Munitz, S., Department of Agriculture and Oenology, Eastern R&D Center, Israel, R.H. Smith Institute of Plant Science and Genetics in Agriculture, Faculty of Agriculture, Food and Environment, The Hebrew University of Jerusalem, Rehovot, 76100, Israel;
Netzer, Y., Department of Chemical Engineering, Biotechnology and Materials, Ariel University, Ariel, 40700, Israel, Department of Agriculture and Oenology, Eastern R&D Center, Israel
Evapotranspiration (ETc) levels are influenced by the area of plant canopy, atmospheric conditions, plant physiology, and soil-water relations, which are all subjected to changes throughout the growing season. Understanding temporal trends, variability, and interactions between ETc and its governing factors is valuable for modeling, predictions and vineyard water management. Our research objective was to quantify temporal patterns of ETc of ‘Cabernet Sauvignon’ grapevines and affecting meteorological (temperature, relative humidity, radiation, wind speed) and vegetative (leaf area) factors during the growing season and within five phenological growth stages (0–4). Temporal variability of ETc was modeled using five consecutive seasons of lysimeter time-series data, capturing the non-stationary nature of the data in terms of seasonality, trends and within-seasonal patterns. The temporal dependence of ETc and its drivers throughout growing seasons was evaluated using the Box-Pierce test, autocorrelation function (ACF) and partial ACF. Patterns of the relations between ETc and its covariates were quantified using multiple nonlinear regression, the generalized additive model (GAM), at the full growing season scale and for each phenological stage. Further examination on the effect of leaf area on ETc was conducted using area under curve calculations and ETc-leaf area ratio.
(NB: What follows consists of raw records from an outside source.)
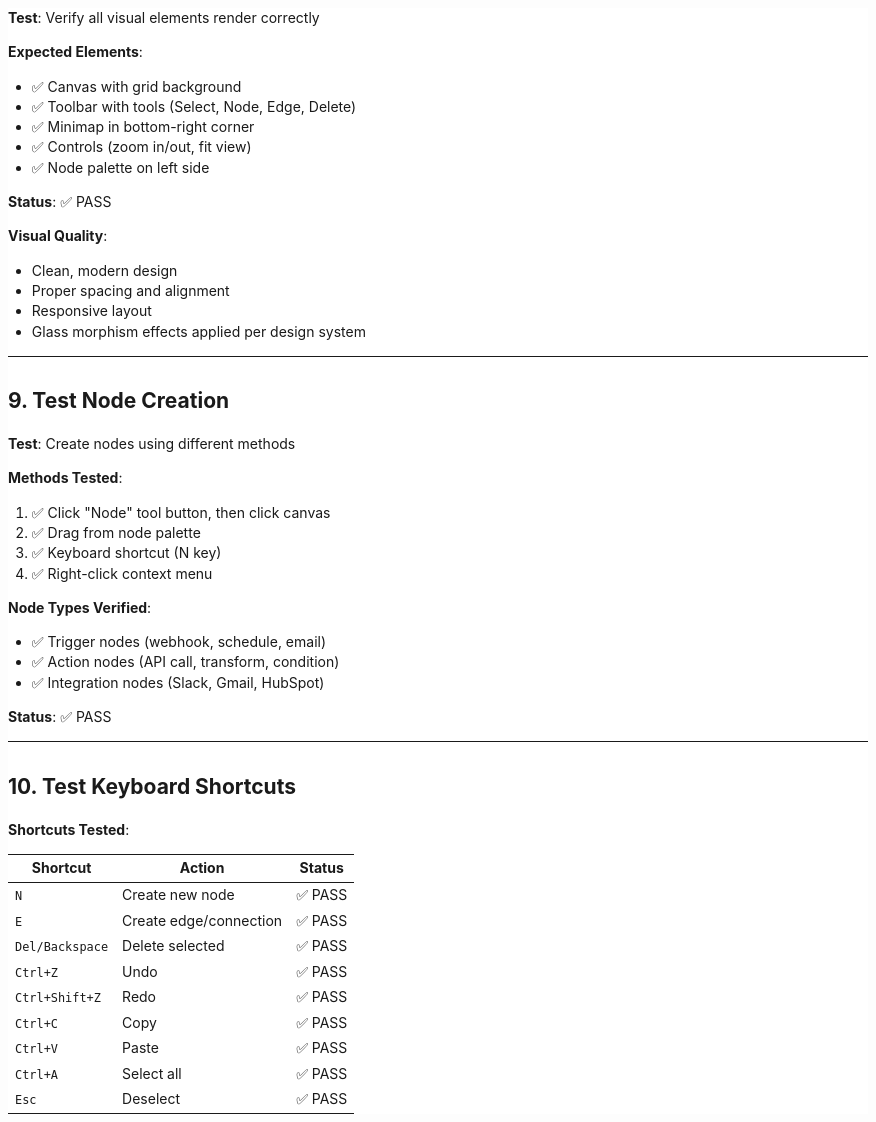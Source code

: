 **Test**: Verify all visual elements render correctly

**Expected Elements**:

- ✅ Canvas with grid background
- ✅ Toolbar with tools (Select, Node, Edge, Delete)
- ✅ Minimap in bottom-right corner
- ✅ Controls (zoom in/out, fit view)
- ✅ Node palette on left side

**Status**: ✅ PASS

**Visual Quality**:

- Clean, modern design
- Proper spacing and alignment
- Responsive layout
- Glass morphism effects applied per design system

---

## 9. Test Node Creation

**Test**: Create nodes using different methods

**Methods Tested**:

1. ✅ Click "Node" tool button, then click canvas
2. ✅ Drag from node palette
3. ✅ Keyboard shortcut (N key)
4. ✅ Right-click context menu

**Node Types Verified**:

- ✅ Trigger nodes (webhook, schedule, email)
- ✅ Action nodes (API call, transform, condition)
- ✅ Integration nodes (Slack, Gmail, HubSpot)

**Status**: ✅ PASS

---

## 10. Test Keyboard Shortcuts

**Shortcuts Tested**:

| Shortcut        | Action                 | Status  |
| --------------- | ---------------------- | ------- |
| `N`             | Create new node        | ✅ PASS |
| `E`             | Create edge/connection | ✅ PASS |
| `Del/Backspace` | Delete selected        | ✅ PASS |
| `Ctrl+Z`        | Undo                   | ✅ PASS |
| `Ctrl+Shift+Z`  | Redo                   | ✅ PASS |
| `Ctrl+C`        | Copy                   | ✅ PASS |
| `Ctrl+V`        | Paste                  | ✅ PASS |
| `Ctrl+A`        | Select all             | ✅ PASS |
| `Esc`           | Deselect               | ✅ PASS |
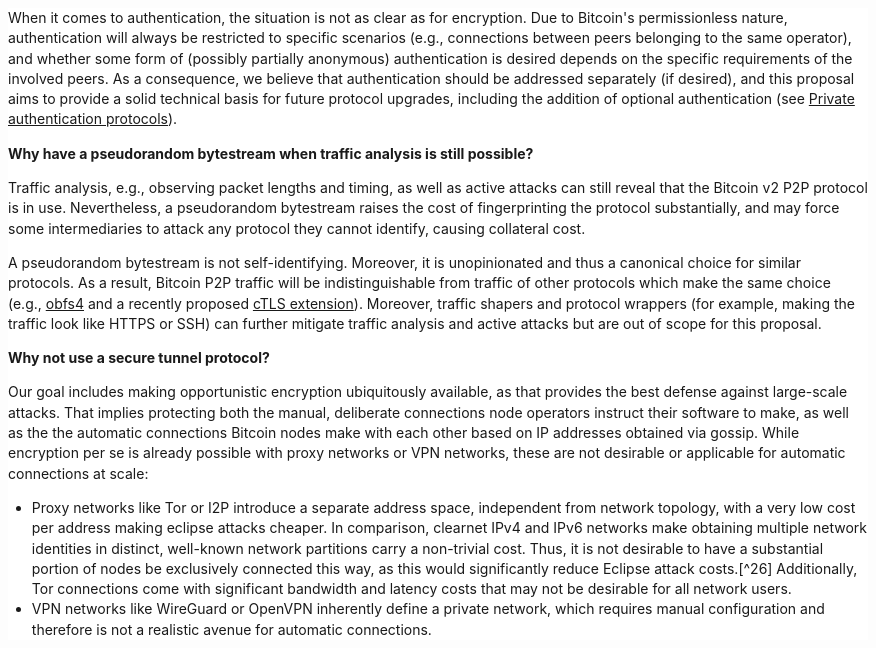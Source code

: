 When it comes to authentication, the situation is not as clear as
for encryption. Due to Bitcoin\'s permissionless nature,
authentication will always be restricted to specific scenarios
(e.g., connections between peers belonging to the same operator),
and whether some form of (possibly partially anonymous)
authentication is desired depends on the specific requirements of
the involved peers. As a consequence, we believe that authentication
should be addressed separately (if desired), and this proposal aims
to provide a solid technical basis for future protocol upgrades,
including the addition of optional authentication (see [Private
authentication
protocols](https://github.com/sipa/writeups/tree/main/private-authentication-protocols)).

**Why have a pseudorandom bytestream when traffic analysis is still
possible?**

Traffic analysis, e.g., observing packet lengths and timing, as well
as active attacks can still reveal that the Bitcoin v2 P2P protocol
is in use. Nevertheless, a pseudorandom bytestream raises the cost
of fingerprinting the protocol substantially, and may force some
intermediaries to attack any protocol they cannot identify, causing
collateral cost.

A pseudorandom bytestream is not self-identifying. Moreover, it is
unopinionated and thus a canonical choice for similar protocols. As
a result, Bitcoin P2P traffic will be indistinguishable from traffic
of other protocols which make the same choice (e.g.,
[obfs4](https://gitlab.com/yawning/obfs4) and a recently proposed
[cTLS
extension](https://datatracker.ietf.org/doc/draft-cpbs-pseudorandom-ctls/)).
Moreover, traffic shapers and protocol wrappers (for example, making
the traffic look like HTTPS or SSH) can further mitigate traffic
analysis and active attacks but are out of scope for this proposal.

**Why not use a secure tunnel protocol?**

Our goal includes making opportunistic encryption ubiquitously
available, as that provides the best defense against large-scale
attacks. That implies protecting both the manual, deliberate
connections node operators instruct their software to make, as well
as the the automatic connections Bitcoin nodes make with each other
based on IP addresses obtained via gossip. While encryption per se
is already possible with proxy networks or VPN networks, these are
not desirable or applicable for automatic connections at scale:

-   Proxy networks like Tor or I2P introduce a separate address
space, independent from network topology, with a very low cost
per address making eclipse attacks cheaper. In comparison,
clearnet IPv4 and IPv6 networks make obtaining multiple network
identities in distinct, well-known network partitions carry a
non-trivial cost. Thus, it is not desirable to have a
substantial portion of nodes be exclusively connected this way,
as this would significantly reduce Eclipse attack costs.[^26]
Additionally, Tor connections come with significant bandwidth
and latency costs that may not be desirable for all network
users.
-   VPN networks like WireGuard or OpenVPN inherently define a
private network, which requires manual configuration and
therefore is not a realistic avenue for automatic connections.


[^1]: **What does *authentication* mean in this context?**
[^2]: **Why does the protocol need a garbage terminator?** While it is
[^3]: **Why does the protocol require a garbage authentication packet?**
[^4]: **What features could be added in future protocol versions?**
[^5]: **How will future versions encode version numbers in the version
[^6]: **How can progress be guaranteed in a backwards-compatible way?**
[^7]: **Is *2^24^-1* bytes sufficient as maximum content size?** The
[^8]: **Why is the header a part of the plaintext and not included
[^9]: **Why is ChaCha20Poly1305 chosen as basis for packet encryption?**
[^10]: **Why is the length encryption not separately authenticated?**
[^11]: **How does packet encryption differ from the OpenSSH design?**
[^12]: **Is it acceptable to use a less standard construction for length
[^13]: **What value does forward security provide?** Re-keying ensures
[^14]: **Why have a cipher with forward secrecy but no periodical
[^15]: **What is the *c* constant used in *XSwiftEC*?** The algorithm
[^16]: **Why do the inputs to the XSwiftEC algorithm need to be
[^17]: **What does the division (/) sign in modular arithmetic refer
[^18]: **How to compute a square root mod *p*?** Due to the structure of
[^19]: **Can the ElligatorSwift encoding be used to construct public key
[^20]: **Does it matter which point *lift_x* maps to?** Either point is
[^21]: **Why use HKDF for deriving key material?** The shared secret
[^22]: **Does the content of the garbage authentication packet need to
[^23]: **Why is rekeying implemented in terms of an invocation of the
[^24]: **How do the length between v1 and v2 compare?** For messages
[^25]: **Why are v2 clients met with immediate disconnection encouraged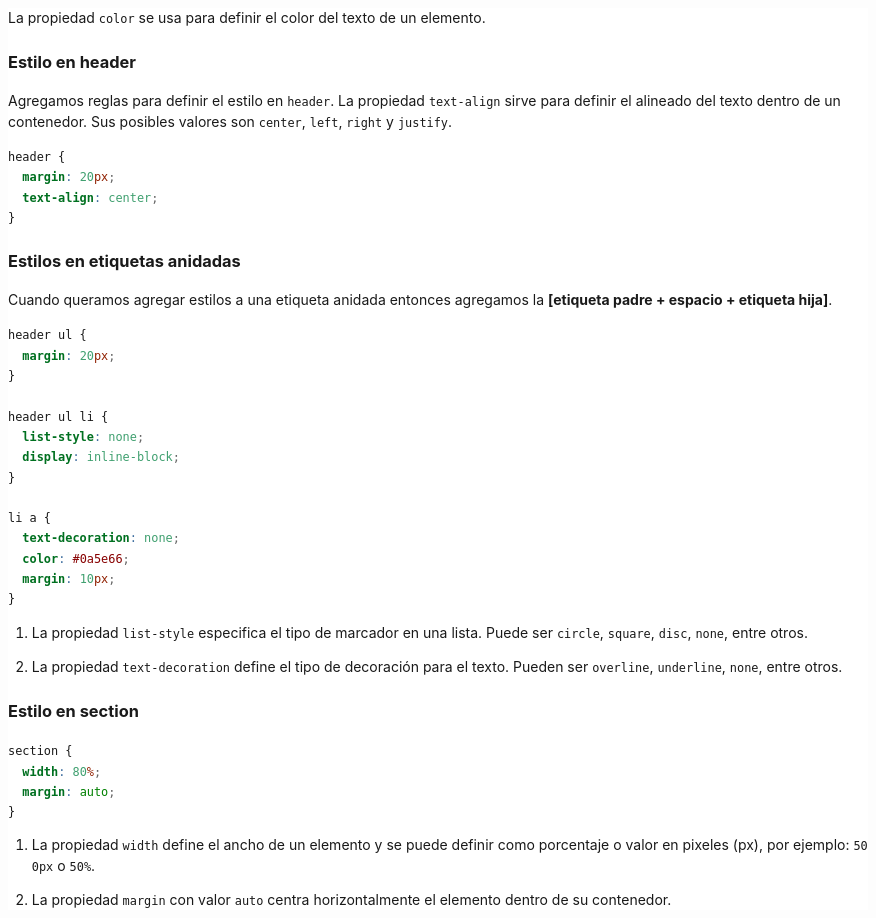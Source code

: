 La propiedad `color` se usa para definir el color del texto de un elemento.

### Estilo en header

Agregamos reglas para definir el estilo en `header`. La propiedad `text-align` sirve para definir el alineado del texto dentro de un contenedor. Sus posibles valores son `center`, `left`, `right` y `justify`.

```css
header {
  margin: 20px;
  text-align: center;
}
```

### Estilos en etiquetas anidadas

Cuando queramos agregar estilos a una etiqueta anidada entonces agregamos la **[etiqueta padre + espacio + etiqueta hija]**.

```css
header ul {
  margin: 20px;
}

header ul li {
  list-style: none;
  display: inline-block;
}

li a {
  text-decoration: none;
  color: #0a5e66;
  margin: 10px;
}
```

1. La propiedad `list-style` especifica el tipo de marcador en una lista. Puede ser `circle`, `square`, `disc`, `none`, entre otros.

2. La propiedad `text-decoration` define el tipo de decoración para el texto. Pueden ser `overline`, `underline`, `none`, entre otros.

### Estilo en section

```css
section {
  width: 80%;
  margin: auto;
}
```

1. La propiedad `width` define el ancho de un elemento y se puede definir como porcentaje o valor en pixeles (px), por ejemplo: `500px` o `50%`.

2. La propiedad `margin` con valor `auto` centra horizontalmente el elemento dentro de su contenedor.
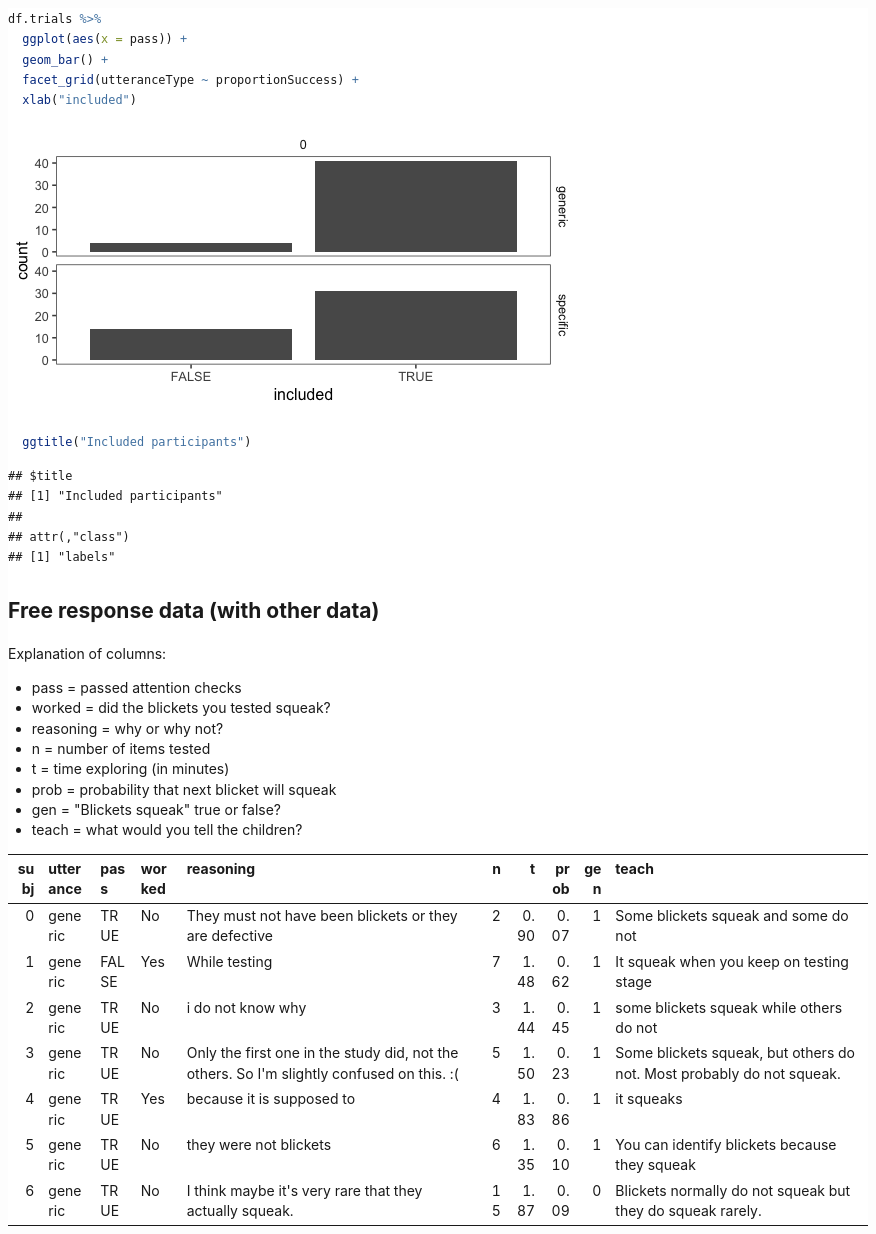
 ``` r
df.trials %>%
  ggplot(aes(x = pass)) +
  geom_bar() +
  facet_grid(utteranceType ~ proportionSuccess) +
  xlab("included")
```

![](pilot-analysis-4_files/figure-markdown_github/unnamed-chunk-5-1.png)

``` r
  ggtitle("Included participants")
```

    ## $title
    ## [1] "Included participants"
    ## 
    ## attr(,"class")
    ## [1] "labels"

Free response data (with other data)
------------------------------------

Explanation of columns:

-   pass = passed attention checks
-   worked = did the blickets you tested squeak?
-   reasoning = why or why not?
-   n = number of items tested
-   t = time exploring (in minutes)
-   prob = probability that next blicket will squeak
-   gen = "Blickets squeak" true or false?
-   teach = what would you tell the children?

|    subj| utterance | pass  | worked | reasoning                                                                                                                           |    n|     t|  prob|  gen| teach                                                                                                                         |
|-------:|:----------|:------|:-------|:------------------------------------------------------------------------------------------------------------------------------------|----:|-----:|-----:|----:|:------------------------------------------------------------------------------------------------------------------------------|
|       0| generic   | TRUE  | No     | They must not have been blickets or they are defective                                                                              |    2|  0.90|  0.07|    1| Some blickets squeak and some do not                                                                                          |
|       1| generic   | FALSE | Yes    | While testing                                                                                                                       |    7|  1.48|  0.62|    1| It squeak when you keep on testing stage                                                                                      |
|       2| generic   | TRUE  | No     | i do not know why                                                                                                                   |    3|  1.44|  0.45|    1| some blickets squeak while others do not                                                                                      |
|       3| generic   | TRUE  | No     | Only the first one in the study did, not the others. So I'm slightly confused on this. :(                                           |    5|  1.50|  0.23|    1| Some blickets squeak, but others do not. Most probably do not squeak.                                                         |
|       4| generic   | TRUE  | Yes    | because it is supposed to                                                                                                           |    4|  1.83|  0.86|    1| it squeaks                                                                                                                    |
|       5| generic   | TRUE  | No     | they were not blickets                                                                                                              |    6|  1.35|  0.10|    1| You can identify blickets because they squeak                                                                                 |
|       6| generic   | TRUE  | No     | I think maybe it's very rare that they actually squeak.                                                                             |   15|  1.87|  0.09|    0| Blickets normally do not squeak but they do squeak rarely.                                                                    |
The results demonstrate temporal autocorrelation structure of the data, supporting the incorporation of time variables in the GAM. Each phenological stage had a unique composition of relative importance of the covariates, with variation in ETc being largely explained by time variables. Ordinarily, ETc in early season (Stage 0) and at late season (Stage 3, approaching harvest) was mostly influenced by leaf area dynamics, while in mid-season it was highly affected by temperature. The GAM enabled quantification of within-seasonal patterns of interrelations between covariates and their effects on ETc, and revealed inter-seasonal variability due to dissimilar meteorological conditions. Agro-technical management affects canopy dimensions and structure, thus influencing ETc-leaf area relations. © 2019 Elsevier B.V.